Section 6. Place of Meetings. All meetings of members shall be held within the metropolitan area of Columbus, Ohio, at such times and places to be determined by the President.

Section 7. Notice of Meetings. Notice of every meeting of members whether annual or special, stating the time, place and purposes for which the meeting is called, shall be given by the President or Secretary in such form and in such manner as the Board of Trustees shall deem appropriate.

Section 8. Order of Business . The order of business at any meeting of members shall be determined by the presiding officer.

ARTICLE II
TRUSTEES

Section 1. Number and Classifications . All the capacity of the corporation shall be vested in and all of its power and authority except as otherwise provided by law, shall be exercised by the Board of Trustees consisting of such number of Trustees as the Board determines from time to time but not less than three (3). Such Trustees shall exercise all voting rights of the membership and shall manage and conduct the business of the corporation until their successors are elected and qualified. In addition to elected Trustees, the President of the Creative Living Service Board, the Resident Managers, and all Founders as provided for in Article IV shall be ex officio non-voting members of the Board of Trustees.

Section 2. Election, Classification and Terms of Office. At each annual meeting the current Trustees shall elect Successor Trustees for three year terms to succeed those whose terms expire or to fill such term(s) as the Trustees shall determine.

Section 3. Removal. Trustees may be removed from office with or without cause at any time by a vote of a majority of the remaining Trustees.

Section 4. Vacancies. In case any Trustee shall resign, be removed from office as provided in Section 3 of this Article, or for any reason, cease to be a member of the Board of Trustees, the remaining Trustees by an affirmative vote of the majority thereof,
less than a quorum, may elect a Trustee to fill such vacancy, and such newly elected Trustee shall hold office until his successor shall be elected and qualified.

Section 5. Meeting. Further meetings of the Trustees shall be held whenever called by the President, or requested by the majority of the Trustees. Upon the delivery of a request in writing to the President or Secretary, signed by a majority of the Trustees, it shall be the duty of the President or Secretary to give notice to members in accordance with this Code of Regulations, but if such request is refused, then the Trustees making such request may call a meeting by giving such notice.

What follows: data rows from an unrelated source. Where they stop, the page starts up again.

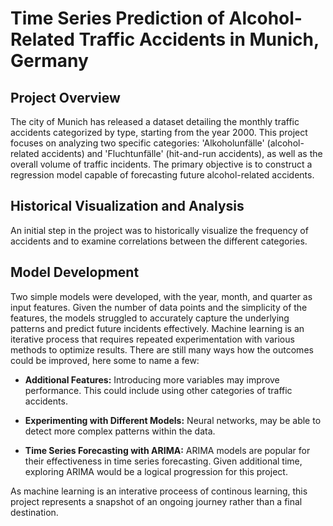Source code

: # Time Series Prediction of Alcohol-Related Traffic Accidents in Munich, Germany

## Project Overview
The city of Munich has released a dataset detailing the monthly traffic accidents categorized by type, starting from the year 2000. This project focuses on analyzing two specific categories: 'Alkoholunfälle' (alcohol-related accidents) and 'Fluchtunfälle' (hit-and-run accidents), as well as the overall volume of traffic incidents. The primary objective is to construct a regression model capable of forecasting future alcohol-related accidents.

## Historical Visualization and Analysis
An initial step in the project was to historically visualize the frequency of accidents and to examine correlations between the different categories. 

## Model Development
Two simple models were developed, with the year, month, and quarter as input features. Given the number of data points and the simplicity of the features, the models struggled to accurately capture the underlying patterns and predict future incidents effectively. Machine learning is an iterative process that requires repeated experimentation with various methods to optimize results.
There are still many ways how the outcomes could be improved, here some to name a few:

- **Additional Features:** Introducing more variables may improve performance. This could include using other categories of traffic accidents.
  
- **Experimenting with Different Models:** Neural networks, may be able to detect more complex patterns within the data. 

- **Time Series Forecasting with ARIMA:** ARIMA models are popular for their effectiveness in time series forecasting. Given additional time, exploring ARIMA would be a logical progression for this project. 

As machine learning is an interative proceess of continous learning, this project represents a snapshot of an ongoing journey rather than a final destination.

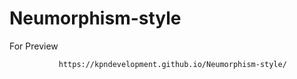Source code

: # Neumorphism-style

For Preview
  
               https://kpndevelopment.github.io/Neumorphism-style/

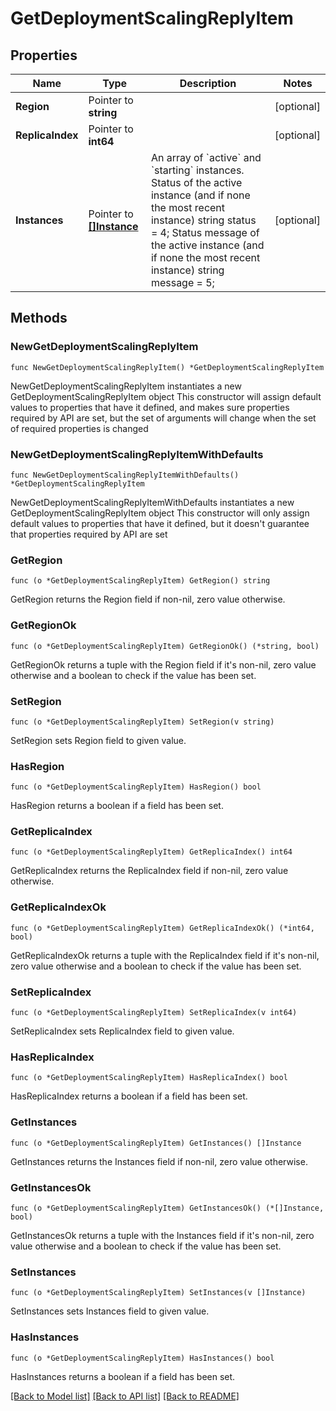 # GetDeploymentScalingReplyItem

## Properties

Name | Type | Description | Notes
------------ | ------------- | ------------- | -------------
**Region** | Pointer to **string** |  | [optional] 
**ReplicaIndex** | Pointer to **int64** |  | [optional] 
**Instances** | Pointer to [**[]Instance**](Instance.md) | An array of &#x60;active&#x60; and &#x60;starting&#x60; instances.  Status of the active instance (and if none the most recent instance)  string status &#x3D; 4;  Status message of the active instance (and if none the most recent instance)  string message &#x3D; 5; | [optional] 

## Methods

### NewGetDeploymentScalingReplyItem

`func NewGetDeploymentScalingReplyItem() *GetDeploymentScalingReplyItem`

NewGetDeploymentScalingReplyItem instantiates a new GetDeploymentScalingReplyItem object
This constructor will assign default values to properties that have it defined,
and makes sure properties required by API are set, but the set of arguments
will change when the set of required properties is changed

### NewGetDeploymentScalingReplyItemWithDefaults

`func NewGetDeploymentScalingReplyItemWithDefaults() *GetDeploymentScalingReplyItem`

NewGetDeploymentScalingReplyItemWithDefaults instantiates a new GetDeploymentScalingReplyItem object
This constructor will only assign default values to properties that have it defined,
but it doesn't guarantee that properties required by API are set

### GetRegion

`func (o *GetDeploymentScalingReplyItem) GetRegion() string`

GetRegion returns the Region field if non-nil, zero value otherwise.

### GetRegionOk

`func (o *GetDeploymentScalingReplyItem) GetRegionOk() (*string, bool)`

GetRegionOk returns a tuple with the Region field if it's non-nil, zero value otherwise
and a boolean to check if the value has been set.

### SetRegion

`func (o *GetDeploymentScalingReplyItem) SetRegion(v string)`

SetRegion sets Region field to given value.

### HasRegion

`func (o *GetDeploymentScalingReplyItem) HasRegion() bool`

HasRegion returns a boolean if a field has been set.

### GetReplicaIndex

`func (o *GetDeploymentScalingReplyItem) GetReplicaIndex() int64`

GetReplicaIndex returns the ReplicaIndex field if non-nil, zero value otherwise.

### GetReplicaIndexOk

`func (o *GetDeploymentScalingReplyItem) GetReplicaIndexOk() (*int64, bool)`

GetReplicaIndexOk returns a tuple with the ReplicaIndex field if it's non-nil, zero value otherwise
and a boolean to check if the value has been set.

### SetReplicaIndex

`func (o *GetDeploymentScalingReplyItem) SetReplicaIndex(v int64)`

SetReplicaIndex sets ReplicaIndex field to given value.

### HasReplicaIndex

`func (o *GetDeploymentScalingReplyItem) HasReplicaIndex() bool`

HasReplicaIndex returns a boolean if a field has been set.

### GetInstances

`func (o *GetDeploymentScalingReplyItem) GetInstances() []Instance`

GetInstances returns the Instances field if non-nil, zero value otherwise.

### GetInstancesOk

`func (o *GetDeploymentScalingReplyItem) GetInstancesOk() (*[]Instance, bool)`

GetInstancesOk returns a tuple with the Instances field if it's non-nil, zero value otherwise
and a boolean to check if the value has been set.

### SetInstances

`func (o *GetDeploymentScalingReplyItem) SetInstances(v []Instance)`

SetInstances sets Instances field to given value.

### HasInstances

`func (o *GetDeploymentScalingReplyItem) HasInstances() bool`

HasInstances returns a boolean if a field has been set.


[[Back to Model list]](../README.md#documentation-for-models) [[Back to API list]](../README.md#documentation-for-api-endpoints) [[Back to README]](../README.md)


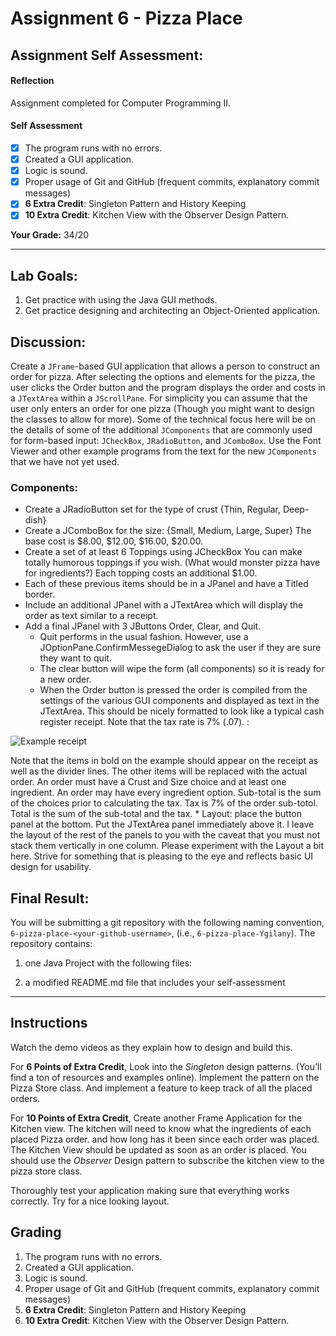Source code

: # Assignment 6 - Pizza Place
## Assignment Self Assessment:
#### Reflection
[//]: <> (share your thoughts on the assignment, things you learnt and would like to remember when you look back at this assignment)
Assignment completed for Computer Programming II. 

#### Self Assessment
-[X] The program runs with no errors.
-[X] Created a GUI application.
-[X] Logic is sound.
-[X] Proper usage of Git and GitHub (frequent commits, explanatory commit messages)
-[X] **6 Extra Credit**: Singleton Pattern and History Keeping
-[X] **10 Extra Credit**: Kitchen View with the Observer Design Pattern.

**Your Grade:**  34/20

______________________________________________________________________

## Lab Goals:
1. Get practice with using the Java GUI methods.
2. Get practice designing and architecting an Object-Oriented application.

## Discussion:
Create a `JFrame`-based GUI application that allows a person to construct an order for pizza. After selecting the options and elements for the pizza, the user clicks the Order button and the program displays the order and costs in a `JTextArea` within a `JScrollPane`. For simplicity you can assume that the user only enters an order for one pizza (Though you might want to design the classes to allow for more). Some of the technical focus here will be on the details of some of the additional `JComponents` that are commonly used for form-based input: `JCheckBox`, `JRadioButton`, and `JComboBox`. Use the Font Viewer and other example programs from the text for the new `JComponents` that we have not yet used.

### Components:
* Create a JRadioButton set for the type of crust {Thin, Regular, Deep-dish}
* Create a JComboBox for the size: {Small, Medium, Large, Super} The base cost is $8.00, $12.00, $16.00, $20.00.
* Create a set of at least 6 Toppings using JCheckBox You can make totally humorous toppings if you wish. (What would monster pizza have for ingredients?) Each topping costs an additional $1.00.
* Each of these previous items should be in a JPanel and have a Titled border.
* Include an additional JPanel with a JTextArea which will display the order as text similar to a receipt.
* Add a final JPanel with 3 JButtons Order, Clear, and Quit.
    * Quit performs in the usual fashion. However, use a JOptionPane.ConfirmMessegeDialog to ask the user if they are sure they want to quit.
    * The clear button will wipe the form (all components) so it is ready for a new order.
    * When the Order button is pressed the order is compiled from the settings of the various GUI components and displayed as text in the JTextArea. This should be nicely formatted to look like a typical cash register receipt. Note that the tax rate is 7% (.07). :

![Example receipt](https://it2045c.github.io/Labs/Assignments/6.Pizza_Place/assets/receipt.png)

Note that the items in bold on the example should appear on the receipt as well as the divider lines. The other items will be replaced with the actual order. An order must have a Crust and Size choice and at least one ingredient. An order may have every ingredient option. Sub-total is the sum of the choices prior to calculating the tax. Tax is 7% of the order sub-totol. Total is the sum of the sub-total and the tax.
    * Layout: place the button panel at the bottom. Put the JTextArea panel immediately above it. I leave the layout of the rest of the panels to you with the caveat that you must not stack them vertically in one column. Please experiment with the Layout a bit here. Strive for something that is pleasing to the eye and reflects basic UI design for usability.

## Final Result:
You will be submitting a git repository with the following naming
convention, `6-pizza-place-<your-github-username>`, (i.e., `6-pizza-place-Ygilany`). The repository contains:
1. one Java Project with the following files:

2. a modified README.md file that includes your self-assessment

----

## Instructions
Watch the demo videos as they explain how to design and build this.

For **6 Points of Extra Credit**, Look into the *Singleton* design patterns. (You’ll find a ton of resources and examples online). Implement the pattern on the Pizza Store class. And implement a feature to keep track of all the placed orders.

For **10 Points of Extra Credit**, Create another Frame Application for the Kitchen view. The kitchen will need to know what the ingredients of each placed Pizza order. and how long has it been since each order was placed. The Kitchen View should be updated as soon as an order is placed. You should use the *Observer* Design pattern to subscribe the kitchen view to the pizza store class.

Thoroughly test your application making sure that everything works correctly. Try for a nice looking layout.


## Grading
1. The program runs with no errors.
2. Created a GUI application.
3. Logic is sound.
4. Proper usage of Git and GitHub (frequent commits, explanatory commit messages)
5. **6 Extra Credit**: Singleton Pattern and History Keeping
6. **10 Extra Credit**: Kitchen View with the Observer Design Pattern.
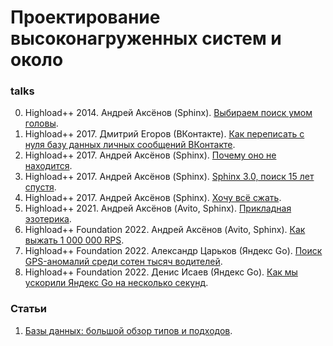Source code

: # Проектирование высоконагруженных систем и около

### talks
0. Highload++ 2014. Андрей Аксёнов (Sphinx).
[Выбираем поиск умом головы](
https://www.youtube.com/watch?v=gJXWqkf6CX8).
2. Highload++ 2017. Дмитрий Егоров (ВКонтакте).
[Как переписать с нуля базу данных личных сообщений ВКонтакте](
https://www.youtube.com/watch?v=UGbLNJiJmQo).
2. Highload++ 2017. Андрей Аксёнов (Sphinx). 
[Почему оно не находится](
https://www.youtube.com/watch?v=wCGBTjHikwA).
3. Highload++ 2017. Андрей Аксёнов (Sphinx).
[Sphinx 3.0, поиск 15 лет спустя](
https://www.youtube.com/watch?v=uKlGypo8hFY).
4. Highload++ 2017. Андрей Аксёнов (Sphinx).
[Хочу всё сжать](
https://www.youtube.com/watch?v=wDgD4gokEis).
5. Highload++ 2021. Андрей Аксёнов (Avito, Sphinx).
[Прикладная эзотерика](
https://www.youtube.com/watch?v=OQASAuuZvS8).
6. Highload++ Foundation 2022. Андрей Аксёнов (Avito, Sphinx).
[Как выжать 1 000 000 RPS](
https://www.youtube.com/watch?v=UyRBouT6vZQ).
7. Highload++ Foundation 2022. Александр Царьков (Яндекс Go).
[Поиск GPS-аномалий среди сотен тысяч водителей](
https://www.youtube.com/watch?v=6JIfhShK3Zc).
8. Highload++ Foundation 2022. Денис Исаев (Яндекс Go).
[Как мы ускорили Яндекс Go на несколько секунд](
https://www.youtube.com/watch?v=229RE8fwMNs).


### Статьи
1. [Базы данных: большой обзор типов и подходов](
https://habr.com/ru/company/yandex/blog/522164/).
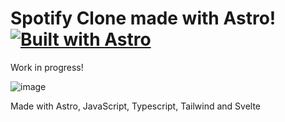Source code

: # Spotify Clone made with Astro! [![Built with Astro](https://astro.badg.es/v2/built-with-astro/tiny.svg)](https://astro.build)

Work in progress!

![image](https://github.com/AlexSh1mada/spotify-clone/assets/40413250/fbbeedd9-2de4-4d12-b384-ae7034fa19c9)

Made with Astro, JavaScript, Typescript, Tailwind and Svelte


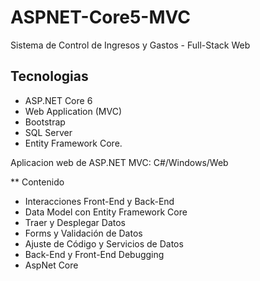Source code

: # ASPNET-Core5-MVC
Sistema de Control de Ingresos y Gastos - Full-Stack Web

## Tecnologias
- ASP.NET Core 6
- Web Application (MVC)
- Bootstrap
- SQL Server
- Entity Framework Core.

Aplicacion web de ASP.NET MVC: C#/Windows/Web

** Contenido
- Interacciones Front-End y Back-End
- Data Model con Entity Framework Core
- Traer y Desplegar Datos
- Forms y Validación de Datos
- Ajuste de Código y Servicios de Datos
- Back-End y Front-End Debugging
- AspNet Core


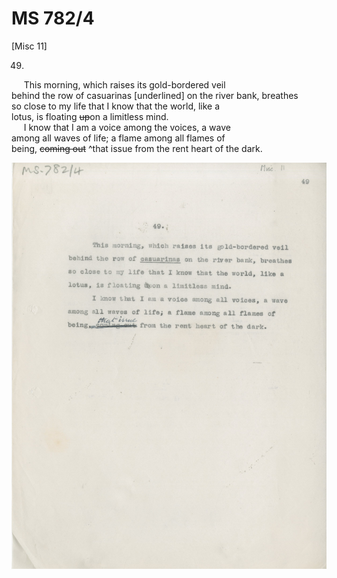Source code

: # MS 782/4

[Misc 11]

49. 

&nbsp;&nbsp;&nbsp;&nbsp;&nbsp;This morning, which raises its gold-bordered veil \
behind the row of casuarinas [underlined] on the river bank, breathes \
so close to my life that I know that the world, like a \
lotus, is floating ~~up~~on a limitless mind. \
&nbsp;&nbsp;&nbsp;&nbsp;&nbsp;I know that I am a voice among the voices, a wave \
among all waves of life; a flame among all flames of \
being, ~~coming out~~ ^that issue from the rent heart of the dark. 

![p11](MS782_4-011.jpg)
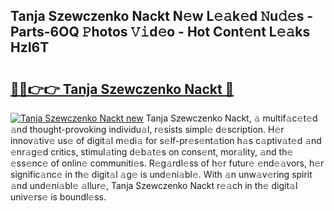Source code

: ## Tanja Szewczenko Nackt N𝚎w L𝚎𝚊k𝚎d 𝙽u𝚍𝚎s - Parts-6OQ 𝙿hotos 𝚅𝚒d𝚎o - Hot Cont𝚎nt L𝚎𝚊ks HzI6T

# <h2><a href="http://kv8fxz.teov.top/?on=Tanja+Szewczenko+Nackt">🔗🔗👉👉 Tanja Szewczenko Nackt 🔗</a></h2>

[![Tanja Szewczenko Nackt new](https://i.imgur.com/QqkWNDz.gif)](http://kv8fxz.teov.top/?on=Tanja+Szewczenko+Nackt)
Tanja Szewczenko Nackt, 𝚊 multif𝚊c𝚎t𝚎d 𝚊nd thought-provoking individu𝚊l, r𝚎sists simpl𝚎 d𝚎scription. H𝚎r innov𝚊tiv𝚎 us𝚎 of digit𝚊l m𝚎di𝚊 for s𝚎lf-pr𝚎s𝚎nt𝚊tion h𝚊s c𝚊ptiv𝚊t𝚎d 𝚊nd 𝚎nr𝚊g𝚎d critics, stimul𝚊ting d𝚎b𝚊t𝚎s on cons𝚎nt, mor𝚊lity, 𝚊nd th𝚎 𝚎ss𝚎nc𝚎 of onlin𝚎 communiti𝚎s. R𝚎g𝚊rdl𝚎ss of h𝚎r futur𝚎 𝚎nd𝚎𝚊vors, h𝚎r signific𝚊nc𝚎 in th𝚎 digit𝚊l 𝚊g𝚎 is und𝚎ni𝚊bl𝚎. With 𝚊n unw𝚊v𝚎ring spirit 𝚊nd und𝚎ni𝚊bl𝚎 𝚊llur𝚎, Tanja Szewczenko Nackt r𝚎𝚊ch in th𝚎 digit𝚊l univ𝚎rs𝚎 is boundl𝚎ss.
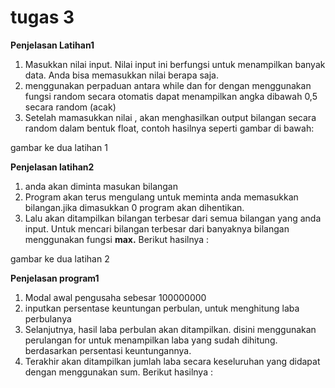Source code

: # tugas 3
 **Penjelasan Latihan1**
 1. Masukkan nilai input. Nilai input ini berfungsi untuk menampilkan banyak data. Anda bisa memasukkan nilai berapa saja.
 2. menggunakan perpaduan antara while dan for dengan menggunakan fungsi random secara otomatis dapat menampilkan angka dibawah 0,5 secara random (acak)
 3. Setelah mamasukkan nilai , akan menghasilkan output bilangan secara random dalam bentuk float, contoh hasilnya seperti gambar di bawah:

gambar ke dua latihan 1

**Penjelasan latihan2**
 1. anda akan diminta masukan bilangan
 2. Program akan terus mengulang untuk meminta anda memasukkan bilangan.jika dimasukkan 0 program akan dihentikan.
 3. Lalu akan ditampilkan bilangan terbesar dari semua bilangan yang anda input. Untuk mencari bilangan terbesar dari banyaknya bilangan menggunakan fungsi **max.** Berikut hasilnya :

gambar ke dua latihan 2

**Penjelasan program1**
1. Modal awal pengusaha sebesar 100000000
2. inputkan persentase keuntungan perbulan, untuk menghitung laba perbulanya
3. Selanjutnya, hasil laba perbulan akan ditampilkan. disini menggunakan perulangan for untuk menampilkan laba yang sudah dihitung. berdasarkan persentasi keuntungannya.
4. Terakhir akan ditampilkan jumlah laba secara keseluruhan yang didapat dengan menggunakan sum. Berikut hasilnya :
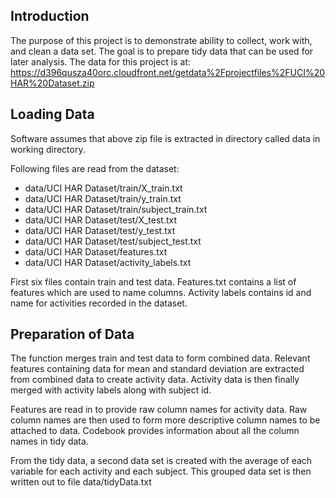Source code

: ## Introduction

The purpose of this project is to demonstrate ability to collect, work with, and clean a data set. The goal is to prepare tidy data that can be used for later analysis. The data for this project is at:
https://d396qusza40orc.cloudfront.net/getdata%2Fprojectfiles%2FUCI%20HAR%20Dataset.zip 

## Loading Data

Software assumes that above zip file is extracted in directory called data in working directory.

Following files are read from the dataset:
* data/UCI HAR Dataset/train/X_train.txt
* data/UCI HAR Dataset/train/y_train.txt
* data/UCI HAR Dataset/train/subject_train.txt
* data/UCI HAR Dataset/test/X_test.txt
* data/UCI HAR Dataset/test/y_test.txt
* data/UCI HAR Dataset/test/subject_test.txt
* data/UCI HAR Dataset/features.txt
* data/UCI HAR Dataset/activity_labels.txt

First six files contain train and test data. Features.txt contains a list of features which are used to name columns. Activity labels contains id and name for activities recorded in the dataset.

## Preparation of Data

The function merges train and test data to form combined data. Relevant features containing data for mean and standard deviation are extracted from combined data to create activity data. Activity data is then finally merged with activity labels along with subject id.

Features are read in to provide raw column names for activity data. Raw column names are then used to form more descriptive column names to be attached to data. Codebook provides information about all the column names in tidy data.

From the tidy data, a second data set is created with the average of each variable for each activity and each subject. This grouped data set is then written out to file data/tidyData.txt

Section 6. Notice of Meetings. The President or Secretary shall cause telegraphic or written notice of the time and place of all meetings of the Trustees to be duly served upon or sent to each Trustee not less than three (3) days nor more than twenty (20) days before the meeting except that a regular meeting of the Trustees may be held without notice immediately after the annual meeting of members, at the same place as such annual meeting was held, for the purpose of electing or appointing officers for the ensuing year and for transaction of such other business as may properly come before such meeting. No notice of adjourned meetings need be given. Notice of the time and place of any meeting of the Trustees may be waived in writing, either before or after the holding of such meetings, by any Trustee, which writing shall be filed with or entered upon the records of such meeting. The attendance of any Trustee at any such meeting without protesting the lack of proper notice prior to or at the commencement of the meeting shall be deemed to be a waiver by him of notice of such meeting.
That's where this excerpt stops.